Many people are affected by diabetes however for the many people who are not affected by it diabetes is a disease that is not very well understood. The common knowledge is that it has to do with high blood sugar and this is true; but much of the other ‘knowledge’ associated with diabetes is nothing more than myth.
Diabetes myth #1: diabetes is caused by eating too much sugar and sweets. While this can contribute to causing risks for diabetes, eating sugary stuff alone does not cause diabetes. Diabetes is caused by a number of factors, including genetics, obesity, poor diet and inactivity as well as some other underlying medical conditions. Eating too much sugar can contribute to bringing the weight up, a risk factor for diabetes. But not all people who eat a lot of sugars are destined to have diabetes.
Diabetes myth #2: diabetics can’t eat sweets. Diabetics CAN enjoy sweet stuff, only they have to be more careful about the amount they consume. If diabetics plan on consuming sweets after a meal, some pre-planning might be required to make sure that the meal that they ate before it does not contain too much calories and sugars in order to accommodate the extra sugars in the sweets without raising their blood sugars significantly.
Diabetes myth #3: type 2 diabetes is not a very dangerous disease. Out of all the myths, this is probably the most dangerous in terms of consequences. Because many people do not realize the severity of diabetes, they tend to take it for granted and skip making necessary changes to prevent it. The truth is, type 2 diabetes is a deadly disease. The diabetes alone might not kill, but it puts a person at such a risk for possible complications that may arise from improperly controlled blood sugar levels. For instance, diabetics are three times more likely to suffer from heart diseases compared to the general population.
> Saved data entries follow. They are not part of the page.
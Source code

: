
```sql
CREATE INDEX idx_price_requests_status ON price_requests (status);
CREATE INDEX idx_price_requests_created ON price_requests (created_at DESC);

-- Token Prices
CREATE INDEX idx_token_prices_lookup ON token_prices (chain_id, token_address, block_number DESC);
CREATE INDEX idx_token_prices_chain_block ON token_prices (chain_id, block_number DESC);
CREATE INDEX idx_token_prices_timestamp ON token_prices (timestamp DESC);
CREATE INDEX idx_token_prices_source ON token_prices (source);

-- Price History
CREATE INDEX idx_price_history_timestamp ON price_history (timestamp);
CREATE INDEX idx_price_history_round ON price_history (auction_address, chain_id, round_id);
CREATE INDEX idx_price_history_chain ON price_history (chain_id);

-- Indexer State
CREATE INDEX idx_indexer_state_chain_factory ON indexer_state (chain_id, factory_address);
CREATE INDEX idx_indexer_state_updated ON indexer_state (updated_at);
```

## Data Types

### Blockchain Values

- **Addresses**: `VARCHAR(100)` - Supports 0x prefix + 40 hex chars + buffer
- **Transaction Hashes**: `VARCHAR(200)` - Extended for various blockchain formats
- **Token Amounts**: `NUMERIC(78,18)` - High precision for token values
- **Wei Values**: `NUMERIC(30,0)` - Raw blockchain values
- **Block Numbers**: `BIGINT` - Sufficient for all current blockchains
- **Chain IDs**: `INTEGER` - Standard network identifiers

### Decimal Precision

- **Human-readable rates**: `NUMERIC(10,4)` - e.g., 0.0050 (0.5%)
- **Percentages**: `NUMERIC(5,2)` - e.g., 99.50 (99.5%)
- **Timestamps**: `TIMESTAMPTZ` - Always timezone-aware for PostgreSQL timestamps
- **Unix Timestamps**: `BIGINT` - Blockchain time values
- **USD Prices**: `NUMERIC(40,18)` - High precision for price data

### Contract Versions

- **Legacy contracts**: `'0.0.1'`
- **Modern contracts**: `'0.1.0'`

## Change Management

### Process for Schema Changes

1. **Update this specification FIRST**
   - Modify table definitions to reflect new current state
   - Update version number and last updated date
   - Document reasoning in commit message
They are also more at risk for having skin infections, kidney damage, stroke, eye damage and even foot amputations.
Diabetes myth #4: only overweight people get diabetes. While being overweight is a risk factor for diabetes, people of all weight can be affected by it. Not all overweight individuals will have diabetes, but they certainly need to be careful about getting it because they already have being overweight as a risk factor. Other risk factors come into play such as family history or inactivity, so if a person is overweight, has a sibling or either parent who has diabetes, and lives an inactive lifestyle, then the more at risk they are.
Diabetes myth #5: people affected with diabetes should avoid exercise. This myth probably stems from the practice wherein individuals suffering from illnesses are kept from doing strenuous activities. But with diabetes, they should be doing the complete opposite. Exercise is a very important component in keeping a diabetic healthy. Exercise lowers the risk of contracting possible complications by lowering blood sugar levels, encouraging insulin sensitivity, lowering blood pressure and encouraging the use of sugars in the blood as energy. The exercise does not have to be gym-based exercise but could be as simple as doing yard work, walking the dog or doing the grocery.
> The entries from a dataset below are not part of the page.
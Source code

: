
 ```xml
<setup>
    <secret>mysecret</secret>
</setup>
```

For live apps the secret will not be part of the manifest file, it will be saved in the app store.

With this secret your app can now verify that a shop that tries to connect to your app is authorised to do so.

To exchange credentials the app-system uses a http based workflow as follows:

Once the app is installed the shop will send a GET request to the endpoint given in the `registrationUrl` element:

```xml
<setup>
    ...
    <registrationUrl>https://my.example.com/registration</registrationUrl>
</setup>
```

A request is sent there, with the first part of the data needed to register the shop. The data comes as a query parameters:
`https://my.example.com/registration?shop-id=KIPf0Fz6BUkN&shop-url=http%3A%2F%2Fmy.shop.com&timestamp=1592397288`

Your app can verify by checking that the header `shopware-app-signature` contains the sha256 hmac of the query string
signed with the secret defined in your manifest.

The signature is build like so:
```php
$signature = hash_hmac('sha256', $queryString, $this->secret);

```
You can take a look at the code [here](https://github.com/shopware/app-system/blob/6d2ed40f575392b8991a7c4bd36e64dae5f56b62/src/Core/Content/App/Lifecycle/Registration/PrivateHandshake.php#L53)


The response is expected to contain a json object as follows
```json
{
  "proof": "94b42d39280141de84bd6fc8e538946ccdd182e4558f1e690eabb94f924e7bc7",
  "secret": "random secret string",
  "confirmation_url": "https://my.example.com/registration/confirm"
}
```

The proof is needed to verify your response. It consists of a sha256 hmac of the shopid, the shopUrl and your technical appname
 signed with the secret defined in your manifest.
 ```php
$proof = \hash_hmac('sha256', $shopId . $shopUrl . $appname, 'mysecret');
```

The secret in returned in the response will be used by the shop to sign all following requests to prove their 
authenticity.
Diabetes myth #6: all diabetics need to take insulin shots. This is true for all type 1 diabetes patients, but not for all diabetes type 2 patients. Type 1 diabetes, also called insulin dependent diabetes, is a disease wherein the patient has lost the ability to produce proper amounts of insulin for sugars to be used up by the cells. However in the case of type 2 diabetics their pancreas may produce enough insulin but the cells cannot process it properly. Type 2 diabetics therefore might not need insulin shots but are placed under medication.
Diabetes myth #7: you can catch diabetes from another person. Diabetes is NOT contagious, it cannot be caught from interacting with a person or sharing things with them. Diabetes cannot be caught like the flu. It is a chronic condition that is determined by family history, diet and lifestyle patterns.